BI Quest [A blog on Informatica]

Share what you learn

Archive for July, 2014

All about lookups

Posted by Ankur Nigam on July 6, 2014

What is a lookup transformation? : Lookup is a transformation a mechanism within Informatica which serves the purpose of referencing data. The source of data, which is stored and referred, could be a database or a flat file. Lookup transformation is built upon this underlying source data. Basically it receives input, matches them against columns, and returns the value through Return Port/Lookup port. Uptill Informatica 8.1 lookup transformation was only passive transformation i.e. it used to return only one row on receiving input. But from 9.1 onwards it could be configured to act active or passive either.

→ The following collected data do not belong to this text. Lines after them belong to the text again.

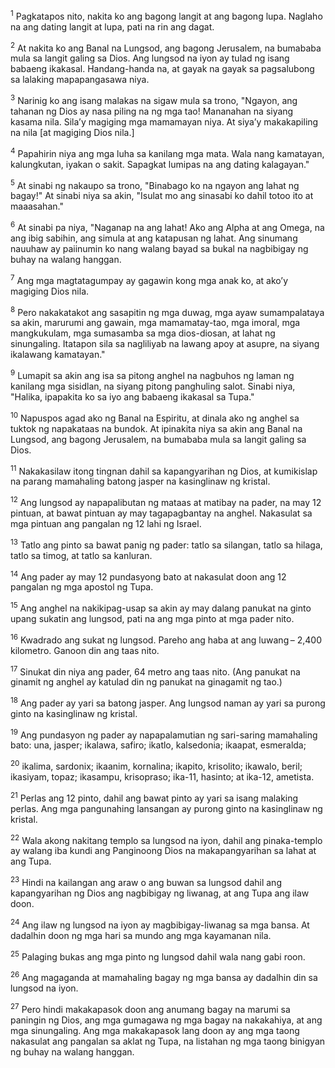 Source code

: <sup>1</sup>
Pagkatapos nito, nakita ko ang bagong langit at ang bagong lupa. Naglaho na ang dating langit at lupa, pati na rin ang dagat. 

<sup>2</sup>
At nakita ko ang Banal na Lungsod, ang bagong Jerusalem, na bumababa mula sa langit galing sa Dios. Ang lungsod na iyon ay tulad ng isang babaeng ikakasal. Handang-handa na, at gayak na gayak sa pagsalubong sa lalaking mapapangasawa niya. 

<sup>3</sup>
Narinig ko ang isang malakas na sigaw mula sa trono, "Ngayon, ang tahanan ng Dios ay nasa piling na ng mga tao! Mananahan na siyang kasama nila. Silaʼy magiging mga mamamayan niya. At siyaʼy makakapiling na nila [at magiging Dios nila.] 

<sup>4</sup>
Papahirin niya ang mga luha sa kanilang mga mata. Wala nang kamatayan, kalungkutan, iyakan o sakit. Sapagkat lumipas na ang dating kalagayan." 

<sup>5</sup>
At sinabi ng nakaupo sa trono, "Binabago ko na ngayon ang lahat ng bagay!" At sinabi niya sa akin, "Isulat mo ang sinasabi ko dahil totoo ito at maaasahan." 

<sup>6</sup>
At sinabi pa niya, "Naganap na ang lahat! Ako ang Alpha at ang Omega, na ang ibig sabihin, ang simula at ang katapusan ng lahat. Ang sinumang nauuhaw ay paiinumin ko nang walang bayad sa bukal na nagbibigay ng buhay na walang hanggan. 

<sup>7</sup>
Ang mga magtatagumpay ay gagawin kong mga anak ko, at akoʼy magiging Dios nila. 

<sup>8</sup>
Pero nakakatakot ang sasapitin ng mga duwag, mga ayaw sumampalataya sa akin, marurumi ang gawain, mga mamamatay-tao, mga imoral, mga mangkukulam, mga sumasamba sa mga dios-diosan, at lahat ng sinungaling. Itatapon sila sa nagliliyab na lawang apoy at asupre, na siyang ikalawang kamatayan." 

<sup>9</sup>
Lumapit sa akin ang isa sa pitong anghel na nagbuhos ng laman ng kanilang mga sisidlan, na siyang pitong panghuling salot. Sinabi niya, "Halika, ipapakita ko sa iyo ang babaeng ikakasal sa Tupa." 

<sup>10</sup>
Napuspos agad ako ng Banal na Espiritu, at dinala ako ng anghel sa tuktok ng napakataas na bundok. At ipinakita niya sa akin ang Banal na Lungsod, ang bagong Jerusalem, na bumababa mula sa langit galing sa Dios. 

<sup>11</sup>
Nakakasilaw itong tingnan dahil sa kapangyarihan ng Dios, at kumikislap na parang mamahaling batong jasper na kasinglinaw ng kristal. 

<sup>12</sup>
Ang lungsod ay napapalibutan ng mataas at matibay na pader, na may 12 pintuan, at bawat pintuan ay may tagapagbantay na anghel. Nakasulat sa mga pintuan ang pangalan ng 12 lahi ng Israel. 

<sup>13</sup>
Tatlo ang pinto sa bawat panig ng pader: tatlo sa silangan, tatlo sa hilaga, tatlo sa timog, at tatlo sa kanluran. 

<sup>14</sup>
Ang pader ay may 12 pundasyong bato at nakasulat doon ang 12 pangalan ng mga apostol ng Tupa. 

<sup>15</sup>
Ang anghel na nakikipag-usap sa akin ay may dalang panukat na ginto upang sukatin ang lungsod, pati na ang mga pinto at mga pader nito. 

<sup>16</sup>
Kwadrado ang sukat ng lungsod. Pareho ang haba at ang luwang – 2,400 kilometro. Ganoon din ang taas nito. 

<sup>17</sup>
Sinukat din niya ang pader, 64 metro ang taas nito. (Ang panukat na ginamit ng anghel ay katulad din ng panukat na ginagamit ng tao.) 

<sup>18</sup>
Ang pader ay yari sa batong jasper. Ang lungsod naman ay yari sa purong ginto na kasinglinaw ng kristal. 

<sup>19</sup>
Ang pundasyon ng pader ay napapalamutian ng sari-saring mamahaling bato: una, jasper; ikalawa, safiro; ikatlo, kalsedonia; ikaapat, esmeralda; 

<sup>20</sup>
ikalima, sardonix; ikaanim, kornalina; ikapito, krisolito; ikawalo, beril; ikasiyam, topaz; ikasampu, krisopraso; ika-11, hasinto; at ika-12, ametista. 

<sup>21</sup>
Perlas ang 12 pinto, dahil ang bawat pinto ay yari sa isang malaking perlas. Ang mga pangunahing lansangan ay purong ginto na kasinglinaw ng kristal. 

<sup>22</sup>
Wala akong nakitang templo sa lungsod na iyon, dahil ang pinaka-templo ay walang iba kundi ang Panginoong Dios na makapangyarihan sa lahat at ang Tupa. 

<sup>23</sup>
Hindi na kailangan ang araw o ang buwan sa lungsod dahil ang kapangyarihan ng Dios ang nagbibigay ng liwanag, at ang Tupa ang ilaw doon. 

<sup>24</sup>
Ang ilaw ng lungsod na iyon ay magbibigay-liwanag sa mga bansa. At dadalhin doon ng mga hari sa mundo ang mga kayamanan nila. 

<sup>25</sup>
Palaging bukas ang mga pinto ng lungsod dahil wala nang gabi roon. 

<sup>26</sup>
Ang magaganda at mamahaling bagay ng mga bansa ay dadalhin din sa lungsod na iyon. 

<sup>27</sup>
Pero hindi makakapasok doon ang anumang bagay na marumi sa paningin ng Dios, ang mga gumagawa ng mga bagay na nakakahiya, at ang mga sinungaling. Ang mga makakapasok lang doon ay ang mga taong nakasulat ang pangalan sa aklat ng Tupa, na listahan ng mga taong binigyan ng buhay na walang hanggan.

Why it is required? : It actually serves the purpose of referring. So you could have some key values of which you want to find out associated values which are lying in database/flat file. Lookup comes to rescue.

What will happen if I use it? : Once you have lookup transformation, you can now pass those key columns to seek desired information. For example if I pass OrderID I want to know the CustomerID who ordered it. It looks similar to a function call or a seek operation. Well indeed it is that much only. What gets complicated is when you add up other spices to share your lookups, when to build it, persistency etc.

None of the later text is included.